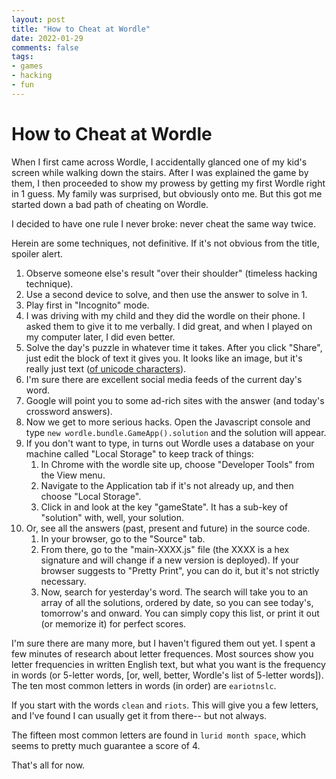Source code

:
 ```yaml
---
layout: post
title: "How to Cheat at Wordle"
date: 2022-01-29
comments: false
tags:
- games
- hacking
- fun
---
```

# How to Cheat at Wordle

When I first came across Wordle, I accidentally glanced one of my kid's screen while walking down the stairs. After I was explained the game by them, I then proceeded to show my prowess by getting my first Wordle right in 1 guess. My family was surprised, but obviously onto me. But this got me started down a bad path of cheating on Wordle. 

I decided to have one rule I never broke: never cheat the same way twice.

Herein are some techniques, not definitive. If it's not obvious from the title, spoiler alert.

1. Observe someone else's result "over their shoulder" (timeless hacking technique).
2. Use a second device to solve, and then use the answer to solve in 1.
3. Play first in "Incognito" mode.
4. I was driving with my child and they did the wordle on their phone. I asked them to give it to me verbally. I did great, and when I played on my computer later, I did even better.
5. Solve the day's puzzle in whatever time it takes. After you click "Share", just edit the block of text it gives you. It looks like an image, but it's really just text ([of unicode characters](https://www.amp-what.com/unicode/search/large%20square)).
6. I'm sure there are excellent social media feeds of the current day's word.
6. Google will point you to some ad-rich sites with the answer (and today's crossword answers).
6. Now we get to more serious hacks. Open the Javascript console and type `new wordle.bundle.GameApp().solution` and the solution will appear.
7. If you don't want to type, in turns out Wordle uses a database on your machine called "Local Storage" to keep track of things:
   1. In Chrome with the wordle site up, choose "Developer Tools" from the View menu. 
   2. Navigate to the Application tab if it's not already up, and then choose "Local Storage". 
   3. Click in and look at the key "gameState". It has a sub-key of "solution" with, well, your solution.
8. Or, see all the answers (past, present and future) in the source code. 
   1. In your browser, go to the "Source" tab. 
   2. From there, go to the "main-XXXX.js" file (the XXXX is a hex signature and will change if a new version is deployed). If your browser suggests to "Pretty Print", you can do it, but it's not strictly necessary. 
   3. Now, search for yesterday's word. The search will take you to an array of all the solutions, ordered by date, so you can see today's, tomorrow's and onward. You can simply copy this list, or print it out (or memorize it) for perfect scores.

I'm sure there are many more, but I haven't figured them out yet. I spent a few minutes of research about letter frequences. Most sources show you letter frequencies in written English text, but what you want is the frequency in words (or 5-letter words, [or, well, better, Wordle's list of 5-letter words]).  The ten most common letters in words (in order) are `eariotnslc`.

If you start with the words `clean` and `riots`. This will give you a few letters, and I've found I can usually get it from there-- but not always. 

The fifteen most common letters are found in `lurid month space`, which seems to pretty much guarantee a score of 4.

That's all for now.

> _YOUR GOAL_
Your answer must be an exact repeat of all the records, minus the pictures.

> _YOUR RESPONSE_
Source code

:
 ```yaml
---
layout: post
title: "How to Cheat at Wordle"
date: 2022-01-29
comments: false
tags:
- games
- hacking
- fun
---
```

# How to Cheat at Wordle

When I first came across Wordle, I accidentally glanced one of my kid's screen while walking down the stairs. After I was explained the game by them, I then proceeded to show my prowess by getting my first Wordle right in 1 guess. My family was surprised, but obviously onto me. But this got me started down a bad path of cheating on Wordle. 

I decided to have one rule I never broke: never cheat the same way twice.

Herein are some techniques, not definitive. If it's not obvious from the title, spoiler alert.

1. Observe someone else's result "over their shoulder" (timeless hacking technique).
2. Use a second device to solve, and then use the answer to solve in 1.
3. Play first in "Incognito" mode.
4. I was driving with my child and they did the wordle on their phone. I asked them to give it to me verbally. I did great, and when I played on my computer later, I did even better.
5. Solve the day's puzzle in whatever time it takes. After you click "Share", just edit the block of text it gives you. It looks like an image, but it's really just text ([of unicode characters](https://www.amp-what.com/unicode/search/large%20square)).
6. I'm sure there are excellent social media feeds of the current day's word.
6. Google will point you to some ad-rich sites with the answer (and today's crossword answers).
6. Now we get to more serious hacks. Open the Javascript console and type `new wordle.bundle.GameApp().solution` and the solution will appear.
7. If you don't want to type, in turns out Wordle uses a database on your machine called "Local Storage" to keep track of things:
   1. In Chrome with the wordle site up, choose "Developer Tools" from the View menu. 
   2. Navigate to the Application tab if it's not already up, and then choose "Local Storage". 
   3. Click in and look at the key "gameState". It has a sub-key of "solution" with, well, your solution.
8. Or, see all the answers (past, present and future) in the source code. 
   1. In your browser, go to the "Source" tab. 
   2. From there, go to the "main-XXXX.js" file (the XXXX is a hex signature and will change if a new version is deployed). If your browser suggests to "Pretty Print", you can do it, but it's not strictly necessary. 
   3. Now, search for yesterday's word. The search will take you to an array of all the solutions, ordered by date, so you can see today's, tomorrow's and onward. You can simply copy this list, or print it out (or memorize it) for perfect scores.

I'm sure there are many more, but I haven't figured them out yet. I spent a few minutes of research about letter frequences. Most sources show you letter frequencies in written English text, but what you want is the frequency in words (or 5-letter words, [or, well, better, Wordle's list of 5-letter words]).  The ten most common letters in words (in order) are `eariotnslc`.

If you start with the words `clean` and `riots`. This will give you a few letters, and I've found I can usually get it from there-- but not always. 

The fifteen most common letters are found in `lurid month space`, which seems to pretty much guarantee a score of 4.

That's all for now.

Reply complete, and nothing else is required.